What do you mean by open philanthropy?

Open philanthropy uses transparency, participation, community and other open source principles to create a better world. Our aim is to run the Shuttleworth Foundation on these principles.

What is the Foundation's approach to licensing?

Everything that the Foundation creates, funds or helps with should be open sourced. This means: under an open license; available in an open format; and accessible from a public web site, always. All of our consulting and grant contracts require this.

How does community fit into this picture?

We believe that community should be a part of everything we do. Despite the rhetoric, most philanthropy and social investment happens in silos. The result is zero leverage, poor use of resources and slow progress. We believe that we should get down and dirty with communities working on education, innovation and access each step of the way. The open source world has lots to teach us about this.

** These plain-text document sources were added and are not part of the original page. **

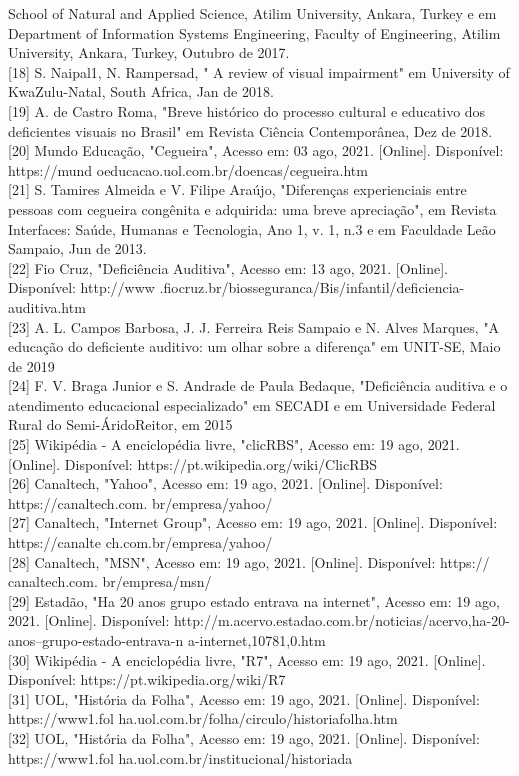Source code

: \documentclass[a4paper]{article}
\begin{document}
\begin{titlepage}
School of Natural and Applied Science, Atilim University, Ankara, Turkey e em Department of Information Systems Engineering, Faculty of Engineering, Atilim University, Ankara, Turkey, Outubro de 2017.\\[0.5cm] [18] S. Naipal1, N. Rampersad, " A review of visual impairment" em University of KwaZulu-Natal, South Africa, Jan de 2018.\\[0.5cm] [19] A. de Castro Roma, "Breve histórico do processo cultural e educativo dos deficientes visuais no Brasil" em Revista Ciência Contemporânea, Dez de 2018.\\[0.5cm] [20] Mundo Educação, "Cegueira", Acesso em: 03 ago, 2021. [Online]. Disponível: https://mund oeducacao.uol.com.br/doencas/cegueira.htm\\[0.5cm] [21] S. Tamires Almeida e V. Filipe Araújo, "Diferenças experienciais entre pessoas com cegueira congênita e adquirida: uma breve apreciação", em Revista Interfaces: Saúde, Humanas e Tecnologia, Ano 1, v. 1, n.3 e em Faculdade Leão Sampaio, Jun de 2013.\\[0.5cm] [22] Fio Cruz, "Deficiência Auditiva", Acesso em: 13 ago, 2021. [Online]. Disponível: http://www .fiocruz.br/biosseguranca/Bis/infantil/deficiencia-auditiva.htm\\[0.5cm] [23] A. L. Campos Barbosa, J. J. Ferreira Reis Sampaio e N. Alves Marques, "A educação do deficiente auditivo: um olhar sobre a diferença" em UNIT-SE, Maio de 2019\\[0.5cm] [24] F. V. Braga Junior e S. Andrade de Paula Bedaque, "Deficiência auditiva e o atendimento educacional especializado" em SECADI e em Universidade Federal Rural do Semi-ÁridoReitor, em 2015\\[0.5cm] [25] Wikipédia - A enciclopédia livre, "clicRBS", Acesso em: 19 ago, 2021. [Online]. Disponível: https://pt.wikipedia.org/wiki/ClicRBS\\[0.5cm] [26] Canaltech, "Yahoo", Acesso em: 19 ago, 2021. [Online]. Disponível: https://canaltech.com. br/empresa/yahoo/\\[0.5cm] [27] Canaltech, "Internet Group", Acesso em: 19 ago, 2021. [Online]. Disponível: https://canalte ch.com.br/empresa/yahoo/\\[0.5cm] [28] Canaltech, "MSN", Acesso em: 19 ago, 2021. [Online]. Disponível: https:// canaltech.com. br/empresa/msn/\\[0.5cm] [29] Estadão, "Ha 20 anos grupo estado entrava na internet", Acesso em: 19 ago, 2021. [Online]. Disponível: http://m.acervo.estadao.com.br/noticias/acervo,ha-20-anos--grupo-estado-entrava-n a-internet,10781,0.htm\\[0.5cm] [30] Wikipédia - A enciclopédia livre, "R7", Acesso em: 19 ago, 2021. [Online]. Disponível: https://pt.wikipedia.org/wiki/R7\\[0.5cm] [31] UOL, "História da Folha", Acesso em: 19 ago, 2021. [Online]. Disponível: https://www1.fol ha.uol.com.br/folha/circulo/historia\textunderscore folha.htm\\[0.5cm] [32] UOL, "História da Folha", Acesso em: 19 ago, 2021. [Online]. Disponível: https://www1.fol ha.uol.com.br/institucional/historia\textunderscore da\textunderscore 
\end{titlepage}
\end{document}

What's the link between openness and transparency?

We believe in radical transparency. This means opening up not only your yearly books (we need to do this anyways), but also openly sharing your planning, learning and relationships as you go along. By the doing things like this, we hope to have partners who come with better ideas, offer improvements and even run with things on their own. That's what we want.

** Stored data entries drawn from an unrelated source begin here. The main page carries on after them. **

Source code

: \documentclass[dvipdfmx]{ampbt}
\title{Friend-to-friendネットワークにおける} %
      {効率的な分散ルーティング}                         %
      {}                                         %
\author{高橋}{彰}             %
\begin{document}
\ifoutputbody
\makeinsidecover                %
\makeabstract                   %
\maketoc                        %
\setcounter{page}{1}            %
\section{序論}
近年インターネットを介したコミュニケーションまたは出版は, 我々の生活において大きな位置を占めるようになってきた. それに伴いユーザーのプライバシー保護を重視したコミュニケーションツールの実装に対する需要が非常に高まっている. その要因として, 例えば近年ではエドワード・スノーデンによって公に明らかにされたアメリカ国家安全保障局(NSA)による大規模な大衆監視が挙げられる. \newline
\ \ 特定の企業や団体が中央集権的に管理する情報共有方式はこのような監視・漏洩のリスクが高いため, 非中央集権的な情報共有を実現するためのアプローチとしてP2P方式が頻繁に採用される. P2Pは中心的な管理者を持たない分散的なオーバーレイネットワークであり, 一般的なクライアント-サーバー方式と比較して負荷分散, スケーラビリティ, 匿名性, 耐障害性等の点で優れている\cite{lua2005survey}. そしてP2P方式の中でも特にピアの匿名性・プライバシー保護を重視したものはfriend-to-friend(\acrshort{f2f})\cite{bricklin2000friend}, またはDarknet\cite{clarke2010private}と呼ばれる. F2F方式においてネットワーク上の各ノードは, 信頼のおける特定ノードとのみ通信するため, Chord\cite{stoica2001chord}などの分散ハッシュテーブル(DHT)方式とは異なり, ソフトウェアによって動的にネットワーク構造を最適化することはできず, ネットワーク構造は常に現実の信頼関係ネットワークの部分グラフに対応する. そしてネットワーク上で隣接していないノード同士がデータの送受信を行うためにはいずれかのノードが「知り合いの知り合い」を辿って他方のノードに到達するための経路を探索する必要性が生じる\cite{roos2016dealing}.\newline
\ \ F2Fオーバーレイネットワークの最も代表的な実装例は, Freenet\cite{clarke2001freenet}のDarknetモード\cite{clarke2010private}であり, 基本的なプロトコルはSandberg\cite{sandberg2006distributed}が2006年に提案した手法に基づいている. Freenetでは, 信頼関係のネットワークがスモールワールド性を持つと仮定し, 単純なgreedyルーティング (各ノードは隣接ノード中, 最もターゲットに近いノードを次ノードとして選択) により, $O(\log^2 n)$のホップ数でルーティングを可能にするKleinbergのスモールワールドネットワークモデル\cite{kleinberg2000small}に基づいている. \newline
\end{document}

How do you learn and evolve like an open source project?

The Cluetrain Manifesto taught us that markets are conversations. The same is true of making a better world. Open philanthropy must include constant engagement and conversation with partners, activists, policymakers and (god forbid) customers. Knowing what people think in real time with 75% accuracy (using cluetrain-style market research) is way better than finding out with 99% accuracy five years too late (using the rigorous and expensive evaluation processes that foundations love). This is especially true if people think what you are doing sucks, as you've still got time to fix it. Our aim is to do kind of listening in a very systematic way, and then to use what it is hearing and learning to steer the ship. Of course, this is probably the biggest challenge on our open philanthropy plate.